Survey highlights growing O-RAN appetite

Survey highlights growing O-RAN appetite
Ryan is a senior editor at TechForge Media with over a decade of experience covering the latest technology and interviewing leading industry figures. He can often be sighted at tech conferences with a strong coffee in one hand and a laptop in the other. If it's geeky, he’s probably into it. Find him on Twitter: @Gadget_Ry

A new survey highlights the growing appetite for O-RAN (Open Radio Access Network) technologies.

Jabil commissioned SIS International Research to conduct this year’s 5G Technology Trends Survey. 193 stakeholders that are directly involved “in the development, implementation, or adoption of 5G technologies” at leading telecom companies took part.

O-RAN aims to break up the monopoly held by a handful of telecom vendors with open, interoperable equipment. The ability for smaller vendors to compete against the incumbants will increase competition, drive innovation, lower costs, and prevent vendor lock-in.

Most of the respondents (57%) feel that O-RAN will be ready for widespread deployment within the next two years. The majority (55%) report considering O-RAN for their deployment plans, while 22 percent say they already have a strategy in place.

The researchers also found that survey participants “across the board” agree with the view that O-RAN will reduce capital and operational expenditures.

Key 5G findings

Elsewhere, over half (59%) of the respondents believe 5G will open new opportunities for telecom firms.
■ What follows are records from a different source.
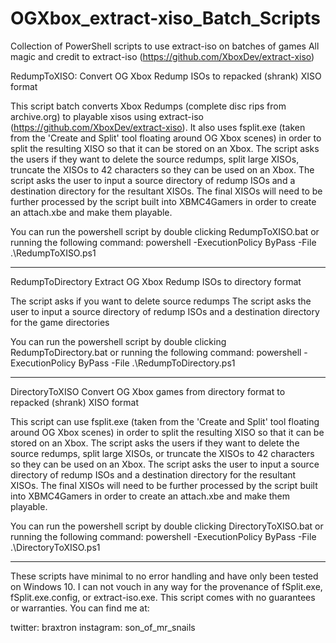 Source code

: # OGXbox_extract-xiso_Batch_Scripts
Collection of PowerShell scripts to use extract-iso on batches of games
All magic and credit to extract-iso (https://github.com/XboxDev/extract-xiso)


RedumpToXISO:
Convert OG Xbox Redump ISOs to repacked (shrank) XISO format 

This script batch converts Xbox Redumps (complete disc rips from archive.org) to playable xisos using extract-iso (https://github.com/XboxDev/extract-xiso). It also uses fsplit.exe (taken from the 'Create and Split' tool floating around OG Xbox scenes) in order to split the resulting XISO so that it can be stored on an Xbox.
The script asks the users if they want to delete the source redumps, split large XISOs, truncate the XISOs to 42 characters so they can be used on an Xbox.
The script asks the user to input a source directory of redump ISOs and a destination directory for the resultant XISOs.
The final XISOs will need to be further processed by the script built into XBMC4Gamers in order to create an attach.xbe and make them playable.

You can run the powershell script by double clicking RedumpToXISO.bat or running the following command:
powershell -ExecutionPolicy ByPass -File .\RedumpToXISO.ps1

-----------------------------------------------------------------

RedumpToDirectory
Extract OG Xbox Redump ISOs to directory format

The script asks if you want to delete source redumps
The script asks the user to input a source directory of redump ISOs and a destination directory for the game directories

You can run the powershell script by double clicking RedumpToDirectory.bat or running the following command:
powershell -ExecutionPolicy ByPass -File .\RedumpToDirectory.ps1

-----------------------------------------------------------------

DirectoryToXISO
Convert OG Xbox games from directory format to repacked (shrank) XISO format

This script can use fsplit.exe (taken from the 'Create and Split' tool floating around OG Xbox scenes) in order to split the resulting XISO so that it can be stored on an Xbox.
The script asks the users if they want to delete the source redumps, split large XISOs, or truncate the XISOs to 42 characters so they can be used on an Xbox.
The script asks the user to input a source directory of redump ISOs and a destination directory for the resultant XISOs.
The final XISOs will need to be further processed by the script built into XBMC4Gamers in order to create an attach.xbe and make them playable.

You can run the powershell script by double clicking DirectoryToXISO.bat or running the following command:
powershell -ExecutionPolicy ByPass -File .\DirectoryToXISO.ps1

-----------------------------------------------------------------

These scripts have minimal to no error handling and have only been tested on Windows 10. I can not vouch in any way for the provenance of fSplit.exe, fSplit.exe.config, or extract-iso.exe. This script comes with no guarantees or warranties. You can find me at:

twitter: braxtron instagram: son_of_mr_snails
Each mobile generation has benefitted from a “killer app”. 2G’s killer app was text messaging, 3G’s internet connectivity, and 4G’s was live video. Interestingly, just 42 percent of the survey’s respondents think a killer app is required to unlock 5G’s potential.

53 percent still believe that 5G will enable new business models. A whopping 93 percent expect it to foster deeper partnerships between service providers and software or web services companies.

Financial services is ranked as the sector that holds the most potential to be improved by 5G connectivity. Transportation, through connected vehicles and autonomous driving, came in second place. Healthcare rounds out the top three due to innovations in wearables and connected auto-injectors.

“Continued growth in 5G complexity and diversity creates a wealth of opportunities as well as obstacles for traditional telco service providers, equipment manufacturers and software developers,” said Emanuele Cavallaro, president, Communications & Networking division at Jabil.

“Our ability to collaborate with companies across the entire 5G ecosystem will push the boundaries of innovation to help 5G stakeholders reach their true potential.”

The main obstacle for 5G, cited by 31 percent of stakeholders, is the creation of subscription models. Other business-model challenges include government regulations (27%) and erosion of market share by over-the-top providers (25%).

In terms of operational challenges, network mapping (32%) and lack of 5G-enabled devices (31%) are still causing the most problems.

However, telecom stakeholders are still mostly bullish on 5G’s potential. 65 percent cite 5G as a superior technology that will “dramatically” transform telecommunications; an increase of 16 percent from Jabil’s 2018 poll.